Poised and precise, elegant and immaculate – these are some of the words that have been used to describe the performances of the Mahler Chamber Orchestra and our Artistic Partner Mitsuko Uchida. Almost two years since our last performance together, we reunite for a tour that brings us through Germany and Switzerland to our annual residencies at Salzburg's Mozartwoche and London's Southbank Centre, sharing our celebrated approach to Mozart's piano concertos across the continent.
The two concertos, Nos. 23 & 24, are considered close siblings, one major, one minor, both written three weeks apart in a year when Mozart's creativity seemed to know no bounds; they were both written while he put the finishing touches to his opera Le nozze di Figaro. Both works showcase Mozart's recent innovation of creating a free exchange of materials and ideas between piano and orchestra, creating a new musicial situation that enabled all the dynamic intimacy of chamber music in an orchestral setting, the ideal representation for what makes the partnership between Uchida and the MCO so special.
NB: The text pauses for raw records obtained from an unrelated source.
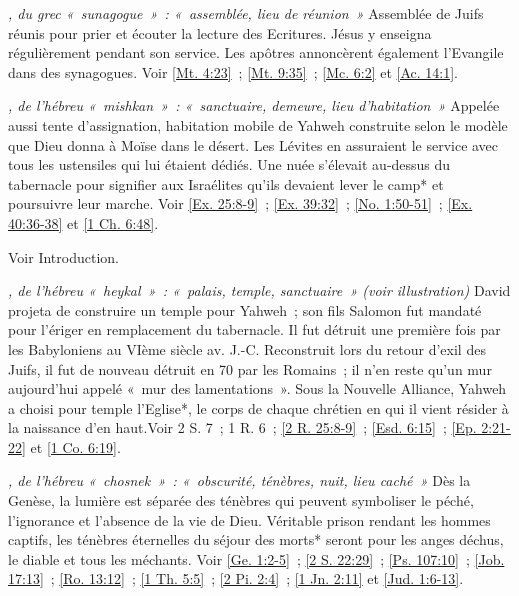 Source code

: \begin{multicols}{2}
\textit{, du grec «~sunagogue~»~: «~assemblée, lieu de réunion~»}\newline
Assemblée de Juifs réunis pour prier et écouter la lecture des Ecritures. Jésus y enseigna régulièrement pendant son service. Les apôtres annoncèrent également l'Evangile dans des synagogues. Voir \vref{Mt. 4:23}~; \vref{Mt. 9:35}~; \vref{Mc. 6:2} et \vref{Ac. 14:1}.

\textit{, de l'hébreu «~mishkan~»~: «~sanctuaire, demeure, lieu d'habitation~»}\newline
Appelée aussi tente d'assignation, habitation mobile de Yahweh construite selon le modèle que Dieu donna à Moïse dans le désert. Les Lévites en assuraient le service avec tous les ustensiles qui lui étaient dédiés. Une nuée s'élevait au-dessus du tabernacle pour signifier aux Israélites qu'ils devaient lever le camp* et poursuivre leur marche. Voir \vref{Ex. 25:8-9}~; \vref{Ex. 39:32}~; \vref{No. 1:50-51}~; \vref{Ex. 40:36-38} et \vref{1 Ch. 6:48}.

\textit{}\newline
Voir Introduction.

\textit{, de l'hébreu «~heykal~»~: «~palais, temple, sanctuaire~» (voir illustration)}\newline
David projeta de construire un temple pour Yahweh~; son fils Salomon fut mandaté pour l'ériger en remplacement du tabernacle. Il fut détruit une première fois par les Babyloniens au VIème siècle av. J.-C. Reconstruit lors du retour d'exil des Juifs, il fut de nouveau détruit en 70 par les Romains~; il n'en reste qu'un mur aujourd'hui appelé «~mur des lamentations~». Sous la Nouvelle Alliance, Yahweh a choisi pour temple l'Eglise*, le corps de chaque chrétien en qui il vient résider à la naissance d'en haut.Voir 2 S. 7~; 1 R. 6~; \vref{2 R. 25:8-9}~; \vref{Esd. 6:15}~; \vref{Ep. 2:21-22} et \vref{1 Co. 6:19}.

\textit{, de l'hébreu «~chosnek~»~: «~obscurité, ténèbres, nuit, lieu caché~»}\newline
Dès la Genèse, la lumière est séparée des ténèbres qui peuvent symboliser le péché, l'ignorance et l'absence de la vie de Dieu. Véritable prison rendant les hommes captifs, les ténèbres éternelles du séjour des morts* seront pour les anges déchus, le diable et tous les méchants. Voir \vref{Ge. 1:2-5}~; \vref{2 S. 22:29}~; \vref{Ps. 107:10}~; \vref{Job. 17:13}~; \vref{Ro. 13:12}~; \vref{1 Th. 5:5}~; \vref{2 Pi. 2:4}~; \vref{1 Jn. 2:11} et \vref{Jud. 1:6-13}.


\end{multicols}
While in the German and Austrian legs of the tour, Mozart's Serenata notturna forms the centrepiece, another Viennese composer provides contrast in Switerland and the United Kingdom. Anton Webern is part of what is now known as the Second Viennese School, and his works are immaculately constructed and immensely concentrated distillations of classical form, romantic expression, and modernist rigour. Mitsuko Uchida herself is a passionate devotee of this music. She connects the centuries that separate Webern from Mozart by seamlessly transitioning from the formers Variations for solo piano, Op. 27, into the latter's C-minor concerto, after the MCO are left to lead themselves alone through Webern's sparse atonal soundscape in Five Movements, Op. 5.